Fields was convicted in state court in December for the death of anti-racism activist Heather Heyer, 32, and for injuring dozens more during the infamous United The Right rally on Aug. 12, 2017.

“The defendant in this case has pled guilty to 29 hate crimes which he committed by driving his car into a crowd of protesters,” Attorney General William Barr said in a statement. “These hate crimes are also acts of domestic terrorism.”

Barr cited the recent mosque massacre in New Zealand that left 50 dead in saying the nation must have zero tolerance for racial and religious bias.

“In the aftermath of the mass murder in New Zealand earlier this month, we are reminded that a diverse and pluralistic community such as ours can have zero tolerance for violence on the basis of race, religion, or association with people of other races and religions,” according to Barr.

Before Wednesday in this separate federal prosecution, Fields had pleaded not guilty to 30 hate crime charges. One of those charges had carried a possible death sentence.

U.S. Attorney for the Western District of Virginia Thomas Cullen said he hopes this courtroom deal will spare survivors of reliving that day.

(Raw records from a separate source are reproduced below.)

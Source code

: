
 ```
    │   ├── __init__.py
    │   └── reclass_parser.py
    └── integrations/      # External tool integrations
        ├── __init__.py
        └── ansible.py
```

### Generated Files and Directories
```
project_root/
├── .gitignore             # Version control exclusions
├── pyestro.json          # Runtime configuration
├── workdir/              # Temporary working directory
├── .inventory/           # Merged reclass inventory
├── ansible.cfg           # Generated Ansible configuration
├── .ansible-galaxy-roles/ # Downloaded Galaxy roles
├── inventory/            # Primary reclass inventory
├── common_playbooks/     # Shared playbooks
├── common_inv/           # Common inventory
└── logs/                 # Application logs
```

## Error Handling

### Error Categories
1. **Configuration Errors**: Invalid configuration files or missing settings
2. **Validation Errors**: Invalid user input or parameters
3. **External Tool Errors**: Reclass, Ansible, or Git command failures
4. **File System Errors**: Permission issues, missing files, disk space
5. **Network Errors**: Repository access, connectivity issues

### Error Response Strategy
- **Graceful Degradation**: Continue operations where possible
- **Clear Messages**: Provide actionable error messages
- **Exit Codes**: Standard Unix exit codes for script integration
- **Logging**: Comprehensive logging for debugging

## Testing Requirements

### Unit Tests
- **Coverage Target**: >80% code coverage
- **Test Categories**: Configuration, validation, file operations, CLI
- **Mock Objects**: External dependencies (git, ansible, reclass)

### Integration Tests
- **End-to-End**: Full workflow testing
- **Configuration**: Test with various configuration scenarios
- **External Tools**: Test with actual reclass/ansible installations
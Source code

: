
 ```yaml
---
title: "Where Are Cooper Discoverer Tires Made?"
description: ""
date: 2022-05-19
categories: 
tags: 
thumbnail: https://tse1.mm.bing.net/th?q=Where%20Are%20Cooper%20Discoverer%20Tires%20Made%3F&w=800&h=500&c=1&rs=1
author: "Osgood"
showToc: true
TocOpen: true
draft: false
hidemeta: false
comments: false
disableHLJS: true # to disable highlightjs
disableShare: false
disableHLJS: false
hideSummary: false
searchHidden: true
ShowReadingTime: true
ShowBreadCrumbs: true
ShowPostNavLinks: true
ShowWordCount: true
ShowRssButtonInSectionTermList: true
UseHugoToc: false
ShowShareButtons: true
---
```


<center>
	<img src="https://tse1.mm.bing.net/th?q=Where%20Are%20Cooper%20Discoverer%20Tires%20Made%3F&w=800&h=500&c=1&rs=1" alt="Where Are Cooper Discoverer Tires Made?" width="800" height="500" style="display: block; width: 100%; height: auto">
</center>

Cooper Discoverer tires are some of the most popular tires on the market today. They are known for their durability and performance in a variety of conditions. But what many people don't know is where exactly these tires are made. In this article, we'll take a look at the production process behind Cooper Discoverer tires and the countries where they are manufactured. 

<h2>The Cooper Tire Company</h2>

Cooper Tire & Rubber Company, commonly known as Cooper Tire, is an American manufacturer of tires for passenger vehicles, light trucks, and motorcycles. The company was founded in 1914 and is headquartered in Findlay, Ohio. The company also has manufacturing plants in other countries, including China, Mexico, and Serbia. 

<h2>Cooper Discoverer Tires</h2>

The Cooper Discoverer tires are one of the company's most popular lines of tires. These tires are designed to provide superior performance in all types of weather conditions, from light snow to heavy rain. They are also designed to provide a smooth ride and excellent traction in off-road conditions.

“Although the defendant’s guilty plea cannot undo the pain, suffering, and loss that he caused, it is my hope that it will enable these victims and our community to continue the healing process,” Cullen said.

Hundreds of white nationalists converged on Charlottesville just before the start of the fall term to protest to famed university’s planned removal of a statue of Confederate Gen. Robert E. Lee.

About 30 more people were hurt in Fields’ car attack.

Jurors in his state case found him guilty of murder and recommended he be sentenced to life in prison, plus 419 years.Sentencing in that case is scheduled for July 15.

President Donald Trump blamed the violence at the rally on “both sides” and critics of his viewed that as a refusal to condemn racism.